Every day, novel technologies to treat various diseases, medical conditions and improve human health are being developed. The expected rate of growth for the pharmaceutical industry globally is poised to have a rate of growth of about 4.9% from $ 1 trillion in 2015 to about $ 1.3 trillion in 2020. However, the pharmaceutical industry of today faces a considerable amount of risk. While the global revenues are expected to rise steadily, the innovativeness in terms of successful new product launches by the pharmaceutical industry is way below par. It has been observed that the Pharmaceutical Industry roughly follows Eroom’s law. Eroom’s law in this context is that the number of New Molecular Entities per billion dollars spent on research and development has halved every 9 years since 1950.

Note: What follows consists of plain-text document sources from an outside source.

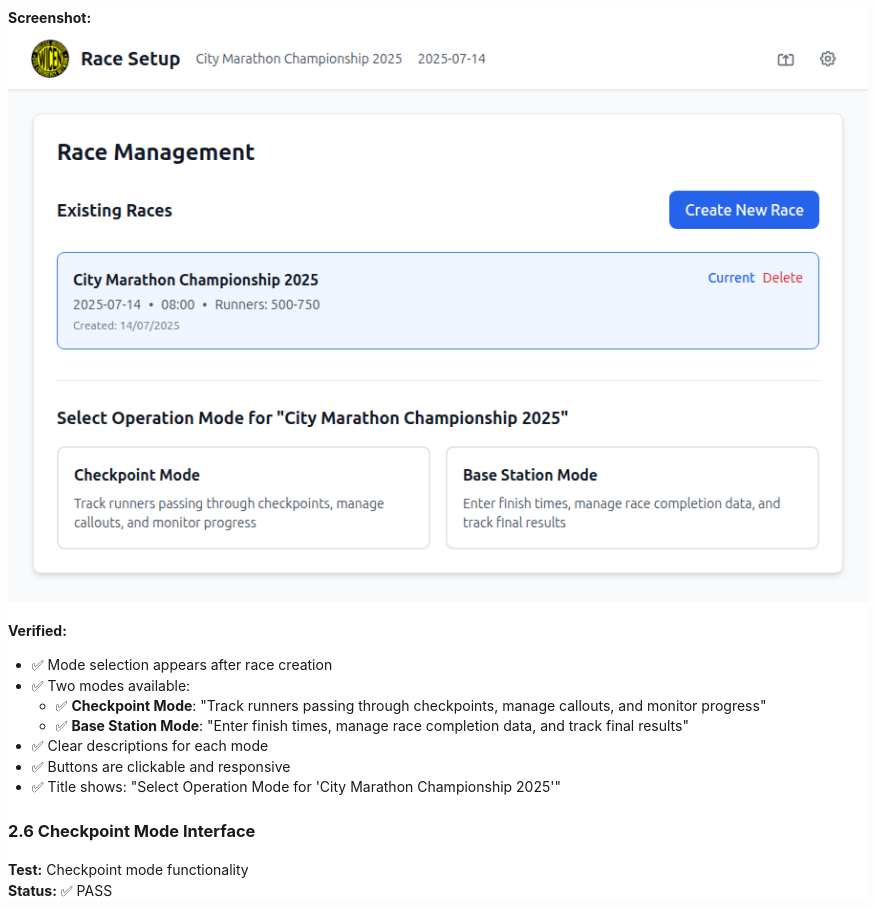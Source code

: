 **Screenshot:** ![Mode Selection Interface](screenshots/04-race-created-mode-selection.png)

**Verified:**
- ✅ Mode selection appears after race creation
- ✅ Two modes available:
  - ✅ **Checkpoint Mode**: "Track runners passing through checkpoints, manage callouts, and monitor progress"
  - ✅ **Base Station Mode**: "Enter finish times, manage race completion data, and track final results"
- ✅ Clear descriptions for each mode
- ✅ Buttons are clickable and responsive
- ✅ Title shows: "Select Operation Mode for 'City Marathon Championship 2025'"

### 2.6 Checkpoint Mode Interface

**Test:** Checkpoint mode functionality  
**Status:** ✅ PASS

The Blockbuster Business Model was conceptualized to develop select innovative therapeutics that provided an incrementally improvised functionality than its predecessors. However, a fully integrated pharmaceutical company (which handles R&D, manufacturing and sales all by itself) is exposed to risk at multiple points across its value chain. This can be proven by the observation that on an average in the pharmaceutical industry, out of every 10,000 compounds that are investigated, 250 compounds enter the pre-clinical testing stage. 5 compounds subsequently are chosen to enter the Phase I, II and III trials, out of which only one is approved by the authorities(FDA). Hence the rationale behind creating the blockbuster was always to find that one product offering that would cover for other failed prospective drugs and in addition to it still yield a high rate of return (10-20 times the net investment). Blockbuster drugs are often the results of a wide scale collaboration between companies excelling at different levels of the value chain. According to a survey carried out by Hannigan, Mudambi, & Sfekas in 2013, about 87.6% of all blockbusters were finally marketed by the major pharmaceutical industries major companies in their research are the top 12 pharmaceutical companies of the Fortune 500 list.

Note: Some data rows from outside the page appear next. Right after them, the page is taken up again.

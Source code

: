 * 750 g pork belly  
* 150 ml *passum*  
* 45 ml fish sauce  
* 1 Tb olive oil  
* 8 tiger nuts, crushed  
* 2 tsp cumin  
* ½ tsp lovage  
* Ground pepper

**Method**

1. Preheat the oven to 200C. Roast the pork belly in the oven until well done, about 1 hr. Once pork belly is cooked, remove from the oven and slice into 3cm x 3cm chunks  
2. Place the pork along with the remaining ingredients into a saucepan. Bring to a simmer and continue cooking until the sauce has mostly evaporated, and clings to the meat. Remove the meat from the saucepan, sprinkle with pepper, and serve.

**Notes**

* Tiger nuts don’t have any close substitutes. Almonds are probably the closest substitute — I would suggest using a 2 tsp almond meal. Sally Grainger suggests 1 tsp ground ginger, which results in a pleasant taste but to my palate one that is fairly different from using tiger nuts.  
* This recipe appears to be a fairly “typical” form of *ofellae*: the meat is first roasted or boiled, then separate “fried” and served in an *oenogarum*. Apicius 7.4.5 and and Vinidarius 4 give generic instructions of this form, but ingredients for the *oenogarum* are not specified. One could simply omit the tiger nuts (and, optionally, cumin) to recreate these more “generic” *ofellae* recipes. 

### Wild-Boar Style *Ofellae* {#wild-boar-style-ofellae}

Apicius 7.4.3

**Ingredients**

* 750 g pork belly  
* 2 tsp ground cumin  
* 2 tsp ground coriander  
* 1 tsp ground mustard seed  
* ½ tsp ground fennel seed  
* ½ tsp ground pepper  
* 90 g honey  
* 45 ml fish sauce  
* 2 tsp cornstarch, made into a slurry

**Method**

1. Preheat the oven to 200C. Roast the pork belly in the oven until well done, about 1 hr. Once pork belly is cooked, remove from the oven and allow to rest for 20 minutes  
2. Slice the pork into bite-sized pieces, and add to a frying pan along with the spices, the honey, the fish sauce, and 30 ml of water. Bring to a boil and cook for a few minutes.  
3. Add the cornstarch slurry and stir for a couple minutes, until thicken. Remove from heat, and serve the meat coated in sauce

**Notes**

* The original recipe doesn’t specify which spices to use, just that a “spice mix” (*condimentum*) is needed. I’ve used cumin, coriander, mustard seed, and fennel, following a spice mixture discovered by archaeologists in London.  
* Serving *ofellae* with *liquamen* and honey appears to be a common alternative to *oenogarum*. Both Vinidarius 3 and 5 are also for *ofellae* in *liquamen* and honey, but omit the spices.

In the recent years, there has been an increasing pressure on the pharmaceutical companies to lower drug prices due to government initiatives for affordable healthcare. At the same time, the cost and difficulty to commercialize new drugs has also been rising. According to a study conducted by the Tufts Center for the Study of Drug Development, the life cycle costs incurred from developing a new prescription drug to gaining post-market approval is $2.87 billion in 2013 which is 145% higher than in 2003.
The major reason attributed to this rise in the cost of drug development is the increase of ‘’out of pocket clinical costs”. This means that due to stricter regulatory protocols, expensive medical consultations to study drug effects, a higher number of test subjects (in thousands) for clinical trials etc. need to be paid for. Further, on an average only one out of five thousand compounds clear medical trials and reach the drug shelf with the process taking about 15 years.

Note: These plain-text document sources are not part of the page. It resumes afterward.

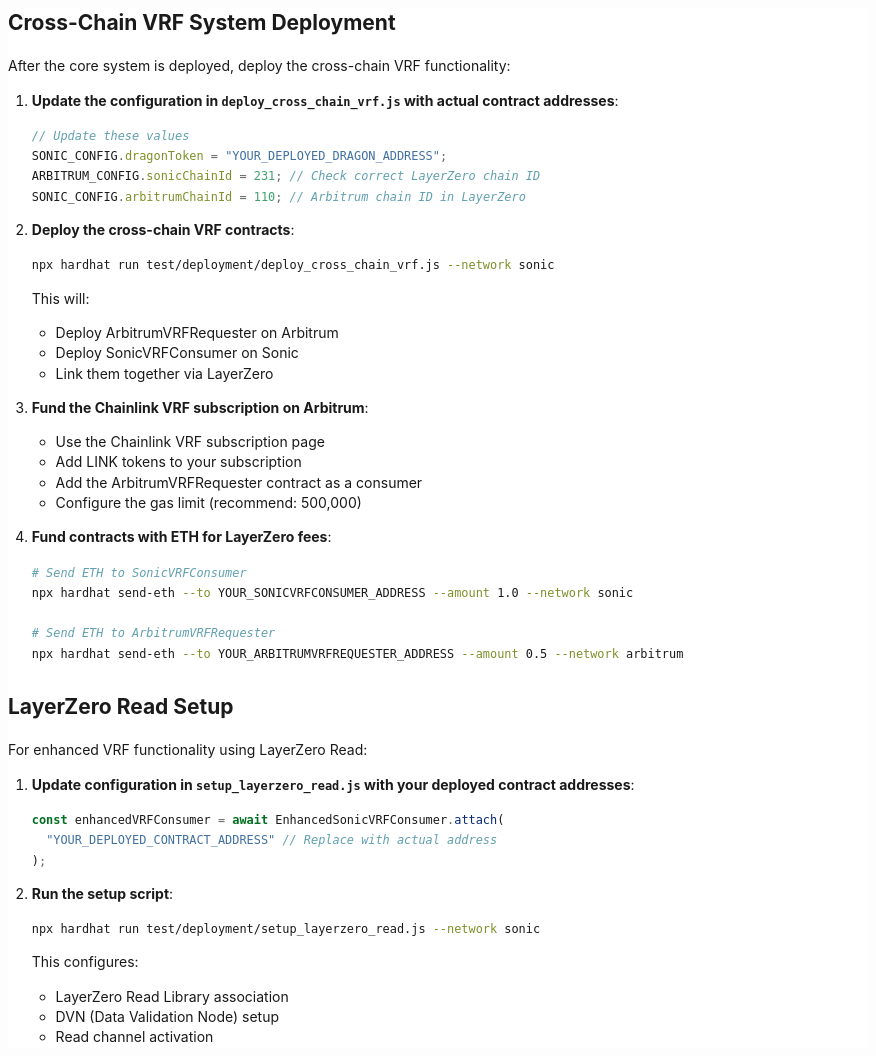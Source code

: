 ## Cross-Chain VRF System Deployment

After the core system is deployed, deploy the cross-chain VRF functionality:

1. **Update the configuration in `deploy_cross_chain_vrf.js` with actual contract addresses**:
   ```javascript
   // Update these values
   SONIC_CONFIG.dragonToken = "YOUR_DEPLOYED_DRAGON_ADDRESS";
   ARBITRUM_CONFIG.sonicChainId = 231; // Check correct LayerZero chain ID
   SONIC_CONFIG.arbitrumChainId = 110; // Arbitrum chain ID in LayerZero
   ```

2. **Deploy the cross-chain VRF contracts**:
   ```bash
   npx hardhat run test/deployment/deploy_cross_chain_vrf.js --network sonic
   ```

   This will:
   - Deploy ArbitrumVRFRequester on Arbitrum
   - Deploy SonicVRFConsumer on Sonic
   - Link them together via LayerZero

3. **Fund the Chainlink VRF subscription on Arbitrum**:
   - Use the Chainlink VRF subscription page 
   - Add LINK tokens to your subscription
   - Add the ArbitrumVRFRequester contract as a consumer
   - Configure the gas limit (recommend: 500,000)

4. **Fund contracts with ETH for LayerZero fees**:
   ```bash
   # Send ETH to SonicVRFConsumer
   npx hardhat send-eth --to YOUR_SONICVRFCONSUMER_ADDRESS --amount 1.0 --network sonic
   
   # Send ETH to ArbitrumVRFRequester
   npx hardhat send-eth --to YOUR_ARBITRUMVRFREQUESTER_ADDRESS --amount 0.5 --network arbitrum
   ```

## LayerZero Read Setup

For enhanced VRF functionality using LayerZero Read:

1. **Update configuration in `setup_layerzero_read.js` with your deployed contract addresses**:
   ```javascript
   const enhancedVRFConsumer = await EnhancedSonicVRFConsumer.attach(
     "YOUR_DEPLOYED_CONTRACT_ADDRESS" // Replace with actual address
   );
   ```

2. **Run the setup script**:
   ```bash
   npx hardhat run test/deployment/setup_layerzero_read.js --network sonic
   ```

   This configures:
   - LayerZero Read Library association
   - DVN (Data Validation Node) setup
   - Read channel activation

- Osakwe, O. (2.016). Trends in Innovation and the Business of Drug Discovery. In Social Aspects of Drug Discovery, Development and Commercialization https://doi.org/10.1016/b978-0-12-802220-7.00002-8
- Hannigan, T., Mudambi, R., & Sfekas, A. (2013). A longitudinal analysis of blockbuster pharmaceutical drugs. DRUID Academy 2013, (1942).
- U.S. Department of Commerce, & International Trade Administration. (2018). Overview and key findings. https://doi.org/10.1787/weo-2018-4-en
- DiMasi, J. A., Grabowski, H. G., & Hansen, R. W. (2016). Innovation in the pharmaceutical industry: New estimates of R&D costs. Journal of Health Economics, 47, 20–33.
- Spatz, I. (2010). Health Reform Accelerates Changes in The Pharmaceutical Industry. Health Affairs, 29(7). https://doi.org/https://doi.org/10.1377/hlthaff.2010.0432
- Gilbert, J., Henske, P., & Singh, A. (2003). Rebuilding Big Pharma’s Business Model. In Vivo, 21(10), 1–10. Retrieved from
- Schilling, M. A. (2013). Strategic Management of Technological Innovation (Vol. 53).